Unpacking the AirQ 305 Relay Board

There is an interesting new entry in the relay boards, the AirQ 305 is based on the SNET 433 MHz transceiver and has four relays rated for 6A at 250V and four opto-isolated inputs, thanks to the used carrier frequency data can be transmitter as far as 500 meters in open air.

The goal is integrate that hardware into Souliss, is quite a straightforward activity that is not so different from what we did for the Olimex MOD-IO2, where instead of an I2C communication there will be a wireless one. Once in Souliss, the AirQ hardware will interact with all other devices supported in our framework and will have a gateway to Android, Modbus and HTTP/JSON.

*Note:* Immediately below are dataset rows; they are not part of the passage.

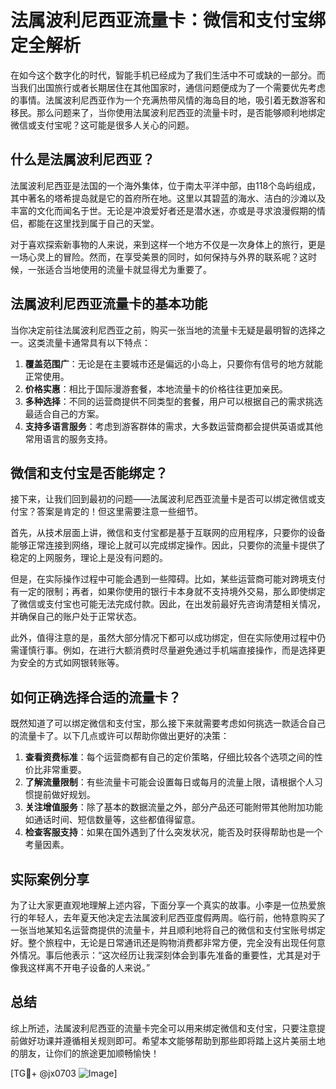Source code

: # 法属波利尼西亚流量卡：微信和支付宝绑定全解析

在如今这个数字化的时代，智能手机已经成为了我们生活中不可或缺的一部分。而当我们出国旅行或者长期居住在其他国家时，通信问题便成为了一个需要优先考虑的事情。法属波利尼西亚作为一个充满热带风情的海岛目的地，吸引着无数游客和移民。那么问题来了，当你使用法属波利尼西亚的流量卡时，是否能够顺利地绑定微信或支付宝呢？这可能是很多人关心的问题。

## 什么是法属波利尼西亚？

法属波利尼西亚是法国的一个海外集体，位于南太平洋中部，由118个岛屿组成，其中著名的塔希提岛就是它的首府所在地。这里以其碧蓝的海水、洁白的沙滩以及丰富的文化而闻名于世。无论是冲浪爱好者还是潜水迷，亦或是寻求浪漫假期的情侣，都能在这里找到属于自己的天堂。

对于喜欢探索新事物的人来说，来到这样一个地方不仅是一次身体上的旅行，更是一场心灵上的冒险。然而，在享受美景的同时，如何保持与外界的联系呢？这时候，一张适合当地使用的流量卡就显得尤为重要了。

## 法属波利尼西亚流量卡的基本功能

当你决定前往法属波利尼西亚之前，购买一张当地的流量卡无疑是最明智的选择之一。这类流量卡通常具有以下特点：

1. **覆盖范围广**：无论是在主要城市还是偏远的小岛上，只要你有信号的地方就能正常使用。
2. **价格实惠**：相比于国际漫游套餐，本地流量卡的价格往往更加亲民。
3. **多种选择**：不同的运营商提供不同类型的套餐，用户可以根据自己的需求挑选最适合自己的方案。
4. **支持多语言服务**：考虑到游客群体的需求，大多数运营商都会提供英语或其他常用语言的服务支持。

## 微信和支付宝是否能绑定？

接下来，让我们回到最初的问题——法属波利尼西亚流量卡是否可以绑定微信或支付宝？答案是肯定的！但这里需要注意一些细节。

首先，从技术层面上讲，微信和支付宝都是基于互联网的应用程序，只要你的设备能够正常连接到网络，理论上就可以完成绑定操作。因此，只要你的流量卡提供了稳定的上网服务，理论上是没有问题的。

但是，在实际操作过程中可能会遇到一些障碍。比如，某些运营商可能对跨境支付有一定的限制；再者，如果你使用的银行卡本身就不支持境外交易，那么即使绑定了微信或支付宝也可能无法完成付款。因此，在出发前最好先咨询清楚相关情况，并确保自己的账户处于正常状态。

此外，值得注意的是，虽然大部分情况下都可以成功绑定，但在实际使用过程中仍需谨慎行事。例如，在进行大额消费时尽量避免通过手机端直接操作，而是选择更为安全的方式如网银转账等。

## 如何正确选择合适的流量卡？

既然知道了可以绑定微信和支付宝，那么接下来就需要考虑如何挑选一款适合自己的流量卡了。以下几点或许可以帮助你做出更好的决策：

1. **查看资费标准**：每个运营商都有自己的定价策略，仔细比较各个选项之间的性价比非常重要。
2. **了解流量限制**：有些流量卡可能会设置每日或每月的流量上限，请根据个人习惯提前做好规划。
3. **关注增值服务**：除了基本的数据流量之外，部分产品还可能附带其他附加功能如通话时间、短信数量等，这些都值得留意。
4. **检查客服支持**：如果在国外遇到了什么突发状况，能否及时获得帮助也是一个考量因素。

## 实际案例分享

为了让大家更直观地理解上述内容，下面分享一个真实的故事。小李是一位热爱旅行的年轻人，去年夏天他决定去法属波利尼西亚度假两周。临行前，他特意购买了一张当地某知名运营商提供的流量卡，并且顺利地将自己的微信和支付宝账号绑定好。整个旅程中，无论是日常通讯还是购物消费都非常方便，完全没有出现任何意外情况。事后他表示：“这次经历让我深刻体会到事先准备的重要性，尤其是对于像我这样离不开电子设备的人来说。”

## 总结

综上所述，法属波利尼西亚的流量卡完全可以用来绑定微信和支付宝，只要注意提前做好功课并遵循相关规则即可。希望本文能够帮助到那些即将踏上这片美丽土地的朋友，让你们的旅途更加顺畅愉快！

[TG💪+ @jx0703 ![Image](https://github.com/user-attachments/assets/dbca1d08-cadb-493c-b0ec-ad6f7a83f270)]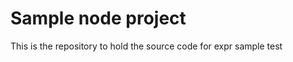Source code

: Sample node project
====================

This is the repository to hold the source code for expr sample test
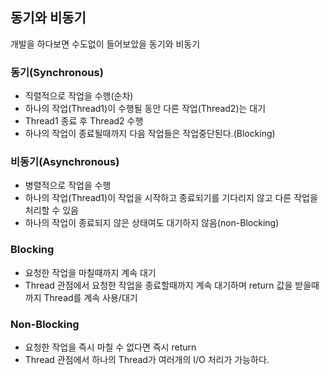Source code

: ## 동기와 비동기

개발을 하다보면 수도없이 들어보았을 동기와 비동기

### 동기(Synchronous)
- 직렬적으로 작업을 수행(순차)
- 하나의 작업(Thread1)이 수행될 동안 다른 작업(Thread2)는 대기
- Thread1 종료 후 Thread2 수행
- 하나의 작업이 종료될때까지 다음 작업들은 작업중단된다.(Blocking)

### 비동기(Asynchronous)
- 병렬적으로 작업을 수행
- 하나의 작업(Thread1)이 작업을 시작하고 종료되기를 기다리지 않고 다른 작업을 처리할 수 있음
- 하나의 작업이 종료되지 않은 상태여도 대기하지 않음(non-Blocking)

### Blocking
- 요청한 작업을 마칠때까지 계속 대기
- Thread 관점에서 요청한 작업을 종료할때까지 계속 대기하며 return 값을 받을때까지 Thread를 계속 사용/대기

### Non-Blocking
- 요청한 작업을 즉시 마칠 수 없다면 즉시 return
- Thread 관점에서 하나의 Thread가 여러개의 I/O 처리가 가능하다.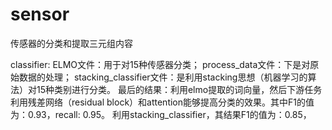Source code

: # sensor
传感器的分类和提取三元组内容



classifier:
    ELMO文件：用于对15种传感器分类；
    process_data文件：下是对原始数据的处理；
    stacking_classifier文件：是利用stacking思想（机器学习的算法）对15种类别进行分类。
最后的结果：利用elmo提取的词向量，然后下游任务利用残差网络（residual block）和attention能够提高分类的效果。其中F1的值为：0.93，recall: 0.95。
           利用stacking_classifier，其结果F1的值为：0.85， 
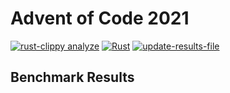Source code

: # Advent of Code 2021

[![rust-clippy analyze](https://github.com/albgp22/AdventOfCode2021/actions/workflows/rust-clippy.yml/badge.svg)](https://github.com/albgp22/AdventOfCode2021/actions/workflows/rust-clippy.yml)
[![Rust](https://github.com/albgp22/AdventOfCode2021/actions/workflows/rust.yml/badge.svg)](https://github.com/albgp22/AdventOfCode2021/actions/workflows/rust.yml)
[![update-results-file](https://github.com/albgp22/AdventOfCode2021/actions/workflows/update-results-file.yml/badge.svg)](https://github.com/albgp22/AdventOfCode2021/actions/workflows/update-results-file.yml)

## Benchmark Results
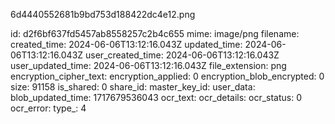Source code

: 6d4440552681b9bd753d188422dc4e12.png

id: d2f6bf637fd5457ab8558257c2b4c655
mime: image/png
filename: 
created_time: 2024-06-06T13:12:16.043Z
updated_time: 2024-06-06T13:12:16.043Z
user_created_time: 2024-06-06T13:12:16.043Z
user_updated_time: 2024-06-06T13:12:16.043Z
file_extension: png
encryption_cipher_text: 
encryption_applied: 0
encryption_blob_encrypted: 0
size: 91158
is_shared: 0
share_id: 
master_key_id: 
user_data: 
blob_updated_time: 1717679536043
ocr_text: 
ocr_details: 
ocr_status: 0
ocr_error: 
type_: 4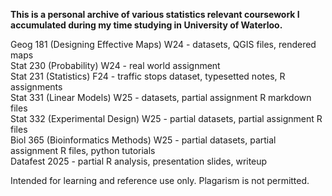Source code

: <b>This is a personal archive of various statistics relevant coursework I accumulated during my time studying in University of Waterloo. </b> 

Geog 181 (Designing Effective Maps) W24 - datasets, QGIS files, rendered maps <br />
Stat 230 (Probability) W24 - real world assignment <br />
Stat 231 (Statistics) F24 - traffic stops dataset, typesetted notes, R assignments <br />
Stat 331 (Linear Models) W25 - datasets, partial assignment R markdown files <br />
Stat 332 (Experimental Design) W25 - partial datasets, partial assignment R files <br />
Biol 365 (Bioinformatics Methods) W25 - partial datasets, partial assignment R files, python tutorials <br />
Datafest 2025 - partial R analysis, presentation slides, writeup 

Intended for learning and reference use only. Plagarism is not permitted.
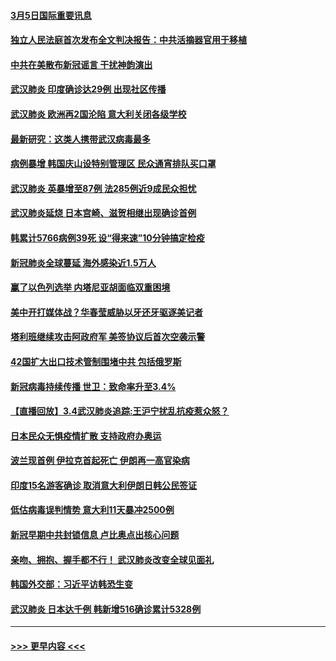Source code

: #### [3月5日国际重要讯息](../pages/prog202/a102792420.md?t=03052032) 
#### [独立人民法庭首次发布全文判决报告：中共活摘器官用于移植](../pages/prog202/a102792401.md?t=03052032) 
#### [中共在美散布新冠谣言 干扰神韵演出](../pages/prog202/a102792386.md?t=03052032) 
#### [武汉肺炎 印度确诊达29例 出现社区传播](../pages/prog202/a102792349.md?t=03052032) 
#### [武汉肺炎 欧洲再2国沦陷 意大利关闭各级学校](../pages/prog202/a102792333.md?t=03052032) 
#### [最新研究：这类人携带武汉病毒最多](../pages/prog202/a102792332.md?t=03052032) 
#### [病例暴增 韩国庆山设特别管理区 民众通宵排队买口罩](../pages/prog202/a102792310.md?t=03052032) 
#### [武汉肺炎 英暴增至87例 法285例近9成民众担忧](../pages/prog202/a102792200.md?t=03052032) 
#### [武汉肺炎延烧 日本宫崎、滋贺相继出现确诊首例](../pages/prog202/a102792170.md?t=03052032) 
#### [韩累计5766病例39死 设“得来速”10分钟搞定检疫](../pages/prog202/a102792109.md?t=03052032) 
#### [新冠肺炎全球蔓延 海外感染近1.5万人](../pages/prog202/a102792022.md?t=03052032) 
#### [赢了以色列选举 内塔尼亚胡面临双重困境](../pages/prog202/a102792017.md?t=03052032) 
#### [美中开打媒体战？华春莹威胁以牙还牙驱逐美记者](../pages/prog202/a102791898.md?t=03052032) 
#### [塔利班继续攻击阿政府军 美签协议后首次空袭示警](../pages/prog202/a102791905.md?t=03052032) 
#### [42国扩大出口技术管制围堵中共 包括俄罗斯](../pages/prog202/a102791820.md?t=03052032) 
#### [新冠病毒持续传播 世卫：致命率升至3.4%](../pages/prog202/a102791822.md?t=03052032) 
#### [【直播回放】3.4武汉肺炎追踪:王沪宁扰乱抗疫惹众怒？](../pages/prog202/a102789799.md?t=03052032) 
#### [日本民众无惧疫情扩散 支持政府办奥运](../pages/prog202/a102791580.md?t=03052032) 
#### [波兰现首例 伊拉克首起死亡 伊朗再一高官染病](../pages/prog202/a102791525.md?t=03052032) 
#### [印度15名游客确诊 取消意大利伊朗日韩公民签证](../pages/prog202/a102791475.md?t=03052032) 
#### [低估病毒误判情势 意大利11天暴冲2500例](../pages/prog202/a102791348.md?t=03052032) 
#### [新冠早期中共封锁信息 卢比奥点出核心问题](../pages/prog202/a102791383.md?t=03052032) 
#### [亲吻、拥抱、握手都不行！ 武汉肺炎改变全球见面礼](../pages/prog202/a102791314.md?t=03052032) 
#### [韩国外交部：习近平访韩恐生变](../pages/prog202/a102791303.md?t=03052032) 
#### [武汉肺炎 日本达千例 韩新增516确诊累计5328例](../pages/prog202/a102791290.md?t=03052032) 

----
#### [ >>> 更早内容 <<< ](../indexes/prog202-earlier.md)

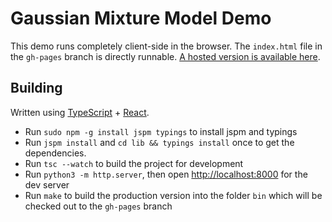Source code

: # Gaussian Mixture Model Demo

This demo runs completely client-side in the browser. The `index.html` file in the `gh-pages` branch is directly runnable. [A hosted version is available here](https://phiresky.github.io/gaussian-mixtures-demo/).

## Building

Written using [TypeScript](http://www.typescriptlang.org/) + [React](https://facebook.github.io/react/).

* Run `sudo npm -g install jspm typings` to install jspm and typings
* Run `jspm install` and `cd lib && typings install` once to get the dependencies.
* Run `tsc --watch` to build the project for development
* Run `python3 -m http.server`, then open <http://localhost:8000> for the dev server
* Run `make` to build the production version into the folder `bin` which will be checked out to the `gh-pages` branch
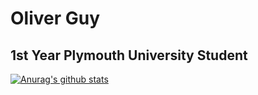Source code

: # Oliver Guy
## 1st Year Plymouth University Student

[![Anurag's github stats](https://github-readme-stats.vercel.app/api?username=Dodecahedrane&count_private=true?theme=midnight-purple)](https://github.com/anuraghazra/github-readme-stats)

<!--
**Dodecahedrane/Dodecahedrane** is a ✨ _special_ ✨ repository because its `README.md` (this file) appears on your GitHub profile.

Here are some ideas to get you started:

- 🔭 I’m currently working on ...
- 🌱 I’m currently learning ...
- 👯 I’m looking to collaborate on ...
- 🤔 I’m looking for help with ...
- 💬 Ask me about ...
- 📫 How to reach me: ...
- 😄 Pronouns: ...
- ⚡ Fun fact: ...
-->
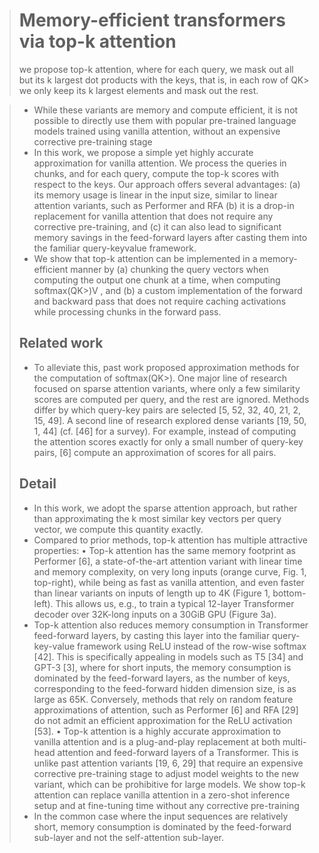 > # Memory-efficient transformers via top-k attention
>
> we propose top-k attention, where for each query, we mask out all but its k largest dot products with the keys, that is, in each row of QK> we only keep its k largest elements and mask out the rest.

> * While these variants are memory and compute efficient, it is not possible to directly use them with popular pre-trained language models trained using vanilla attention, without an expensive corrective pre-training stage
> * In this work, we propose a simple yet highly accurate approximation for vanilla attention. We process the queries in chunks, and for each query, compute the top-k scores with respect to the keys. Our approach offers several advantages: (a) its memory usage is linear in the input size, similar to linear attention variants, such as Performer and RFA (b) it is a drop-in replacement for vanilla attention that does not require any corrective pre-training, and (c) it can also lead to significant memory savings in the feed-forward layers after casting them into the familiar query-keyvalue framework.
> * We show that top-k attention can be implemented in a memory-efficient manner by (a) chunking the query vectors when computing the output one chunk at a time, when computing softmax(QK>)V , and (b) a custom implementation of the forward and backward pass that does not require caching activations while processing chunks in the forward pass.
>
> ## Related work
>
> * To alleviate this, past work proposed approximation methods for the computation of softmax(QK>). One major line of research focused on sparse attention variants, where only a few similarity scores are computed per query, and the rest are ignored. Methods differ by which query-key pairs are selected [5, 52, 32, 40, 21, 2, 15, 49]. A second line of research explored dense variants [19, 50, 1, 44] (cf. [46] for a survey). For example, instead of computing the attention scores exactly for only a small number of query-key pairs, [6] compute an approximation of scores for all pairs.
>
> ## Detail
>
> * In this work, we adopt the sparse attention approach, but rather than approximating the k most similar key vectors per query vector, we compute this quantity exactly.
> * Compared to prior methods, top-k attention has multiple attractive properties:  • Top-k attention has the same memory footprint as Performer [6], a state-of-the-art attention variant with linear time and memory complexity, on very long inputs (orange curve, Fig. 1, top-right), while being as fast as vanilla attention, and even faster than linear variants on inputs of length up to 4K (Figure 1, bottom-left). This allows us, e.g., to train a typical 12-layer Transformer decoder over 32K-long inputs on a 30GiB GPU (Figure 3a).
> * Top-k attention also reduces memory consumption in Transformer feed-forward layers, by casting this layer into the familiar query-key-value framework using ReLU instead of the row-wise softmax [42]. This is specifically appealing in models such as T5 [34] and GPT-3 [3], where for short inputs, the memory consumption is dominated by the feed-forward layers, as the number of keys, corresponding to the feed-forward hidden dimension size, is as large as 65K. Conversely, methods that rely on random feature approximations of attention, such as Performer [6] and RFA [29] do not admit an efficient approximation for the ReLU activation [53].  • Top-k attention is a highly accurate approximation to vanilla attention and is a plug-and-play replacement at both multi-head attention and feed-forward layers of a Transformer. This is unlike past attention variants [19, 6, 29] that require an expensive corrective pre-training stage to adjust model weights to the new variant, which can be prohibitive for large models. We show top-k attention can replace vanilla attention in a zero-shot inference setup and at fine-tuning time without any corrective pre-training
> * In the common case where the input sequences are relatively short, memory consumption is dominated by the feed-forward sub-layer and not the self-attention sub-layer.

From the code point of view, once developed the interaction code between the Souliss data structure and the AirQ library, all supported nodes can compile a code running the support for AirQ boards, the only constrains is on the available space in terms of RAM. The communication between the AVR where Souliss runs and the SNET radio that give the communication link with the board, is handled via a virtual USART, that require some more RAM rather than SPI, I2C or the hardware USART.

Support for Souliss running over Wiznet W5100 (Arduino Ethernet or with Ethernet Shield and similar) will have enough room due to the TCP/IP stack in hardware, rather the Microchip ENC28J60 and MRF24WB0MA (Olimex based nodes) needs the software TCP/IP stack and so the RAM availability shall be verified.

The AirQ boards are products and not development boards, these make straight the certification process if using that boards into a final installation.